South Korea’s military fired warning shots, scrambled fighter jets and flew surveillance assets across the heavily fortified border with North Korea on Monday, after North Korean drones violated its airspace for the first time in five years, officials said.
South Korea’s military detected five drones from North Korea crossing the border, and one traveled as far as the northern part of the South Korean capital region, South Korea’s Joint Chiefs of Staff said.
The military responded by firing warning shots and launching fighter jets and attack helicopters to shoot down the North Korean drones. The attack helicopters fired a combined 100 rounds but it wasn’t immediately known if the North Korean drones were shot down. There were no immediate reports of civilian damage on the ground in South Korea, according to the Defense Ministry.
One of the aircraft, a KA-1 light attack plane, crashed during takeoff but its two pilots both ejected safely, defense officials said. They said they also requested civilian airports in and near Seoul to halt takeoffs temporarily.
South Korea also sent surveillance assets near and across the border to photograph key military facilities in North Korea as corresponding measures against the North Korean drone flights, the Joint Chiefs said. It didn’t elaborate, but some observers say that South Korea likely flew unmanned drones inside North Korean territory.
“Our military will thoroughly and resolutely respond to this kind of North Korean provocation,” Maj. Gen. Lee Seung-o, director of operations at the South Korean Joint Chiefs of Staff, told reporters.
South Korea’s public confirmation of any reconnaissance activities inside North Korea is highly unusual and likely reflects a resolve by the conservative government led by President Yoon Suk Yeol to get tough on North Korean provocations. North Korea could respond with more fiery rhetoric or weapons tests or other provocation, some observers say.
On Friday, South Korea detected two short-range ballistic missile launches by North Korea, the latest in the country’s torrid run of weapons tests this year. Friday’s launches were seen as a protest of the South Korean-U.S. joint air drills that North Korea views as an invasion rehearsal.
It’s the first time for North Korean drones to enter South Korean airspace since 2017, when a suspected North Korean drone was found crashed in South Korea. South Korean military officials said at the time that the drone with a Sony-made camera photographed a U.S. missile defense system in South Korea.
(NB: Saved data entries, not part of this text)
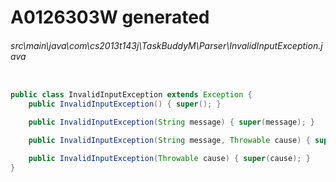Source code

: # A0126303W generated
###### src\main\java\com\cs2013t143j\TaskBuddyM\Parser\InvalidInputException.java
``` java

public class InvalidInputException extends Exception {
	public InvalidInputException() { super(); }

	public InvalidInputException(String message) { super(message); }

	public InvalidInputException(String message, Throwable cause) { super(message, cause); }

	public InvalidInputException(Throwable cause) { super(cause); }
}
```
North Korea has previously touted its drone program, and South Korean officials said the North has about 300 drones. In 2014, several suspected North Korean drones equipped with Japanese-made cameras were found south of the border. Experts said they were low-tech but could be considered a potential security threat.
Earlier this month, North Korea claimed to have performed major tests needed to acquire its first spy satellite and a more mobile intercontinental ballistic missile capable of reaching the U.S. mainland. They were among high-tech weapons systems that North Korean leader Kim Jong Un has vowed to introduce along with multi-warheads, underwater-launched nuclear missiles, nuclear-powered submarines and hypersonic missiles.
North Korea released low-resolution photos of South Korean cities as viewed from space, but some experts in South Korea said the images were too crude for surveillance purposes. Such assessments infuriated North Korea, with Kim’s powerful sister Kim Yo Jong issuing a series of derisive terms to insult unidentified South Korean experts and express her anger.
North Korea is to hold a key ruling Workers’ Party conference this week to review past policies and set policy goals. Some experts say that during the meeting, North Korea will likely reaffirm its push to bolster nuclear and missile arsenals to cope with what it calls hostile U.S. policies, such as U.S.-led international sanctions and its regular military training with South Korea.
North Korea would eventually use its boosted nuclear capability as a bargaining chip to win international recognition as a legitimate nuclear state, the relaxing of international sanctions and other concessions, analysts say.